Established and novel phage defense systems can be predicted in silico through the presence of conserved domains or by their genomic proximity to known defense systems (43,44). Our work complements recent studies showing that phage parasites are likely ubiquitous in bacterial genomes (11,12) and highly similar parasites can be found in divergent taxa, such as the parasite P4 that was previously thought to be restricted to E. coli but was recently found across several genera of Enterobacterales (52). Phage parasites lack hallmark genes allowing for easy identification but can be identified as mobile genetic elements carrying an integrase/recombinase. Additional gene cargo carried by phage parasites can influence the fitness of their bacterial hosts, beyond their established role in restricting viral host propagation, as phage parasites have recently been shown to encode defense systems that function more broadly against infecting phages (53). Demonstrating bona fide phage parasitism is challenging given that a compatible tripartite system must be identified. While the cellular host is known from the integrated parasite genome, the cognate viral host may not be as obvious, especially if the viral host is not temperate. Interestingly, phages similar to ICP1 (48) have been isolated and shown to infect non-cholera vibrios (54) that may be candidate viral hosts for the new parasites identified here.

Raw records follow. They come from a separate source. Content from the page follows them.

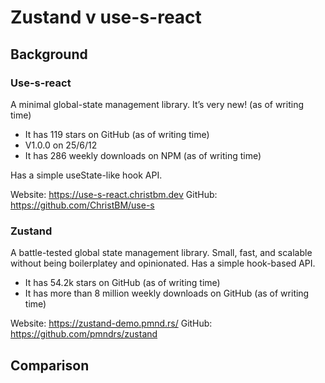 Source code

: # Zustand v use-s-react

## Background

### Use-s-react

A minimal global-state management library.
It’s very new! (as of writing time)
- It has 119 stars on GitHub (as of writing time)
- V1.0.0 on 25/6/12
- It has 286 weekly downloads on NPM (as of writing time)

Has a simple useState-like hook API.

Website: https://use-s-react.christbm.dev
GitHub: https://github.com/ChristBM/use-s

### Zustand

A battle-tested global state management library. Small, fast, and scalable without being boilerplatey and opinionated.
Has a simple hook-based API.

- It has 54.2k stars on GitHub (as of writing time)
- It has more than 8 million weekly downloads on GitHub (as of writing time)

Website: https://zustand-demo.pmnd.rs/
GitHub: https://github.com/pmndrs/zustand

## Comparison
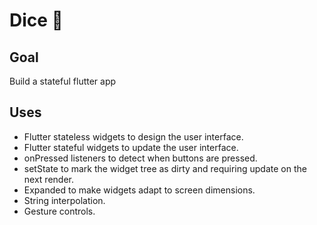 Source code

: 
# Dice 🎲

##  Goal

Build a stateful flutter app


## Uses

- Flutter stateless widgets to design the user interface.
- Flutter stateful widgets to update the user interface.
- onPressed listeners to detect when buttons are pressed.
- setState to mark the widget tree as dirty and requiring update on the next render.
- Expanded to make widgets adapt to screen dimensions.
- String interpolation.
- Gesture controls.
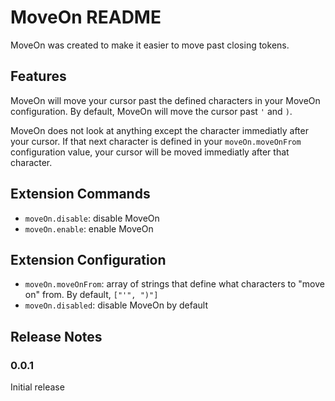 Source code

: # MoveOn README

MoveOn was created to make it easier to move past closing tokens.

## Features

MoveOn will move your cursor past the defined characters in your MoveOn configuration. By default, MoveOn will move the cursor past `'` and `)`.

MoveOn does not look at anything except the character immediatly after your cursor. If that next character is defined in your `moveOn.moveOnFrom` configuration value, your cursor will be moved immediatly after that character.

## Extension Commands

* `moveOn.disable`: disable MoveOn
* `moveOn.enable`: enable MoveOn

## Extension Configuration

* `moveOn.moveOnFrom`: array of strings that define what characters to "move on" from. By default, `["'", ")"]`
* `moveOn.disabled`: disable MoveOn by default

## Release Notes

### 0.0.1

Initial release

Complicating the identification of viral hosts is the arms race that can occur between viral hosts and their parasites, as occurs with ICP1 and PLEs, which may obscure inhibitory activity if the phage being tested has evolved to antagonize the phage parasite in question (13,22). The outcome of phage infection can be hard to predict based solely on the genome sequences of bacterial hosts and their phages, influencing microbial ecology and complicating phage therapy efforts. Vibrios are responsible for diseases in aquaculture, prompting research into the use of phage therapy to control outbreaks (55). Phage parasites may hinder these efforts, and research into the viral host range and prevalence of putative parasites in aquaculture settings should be considered before application of phages.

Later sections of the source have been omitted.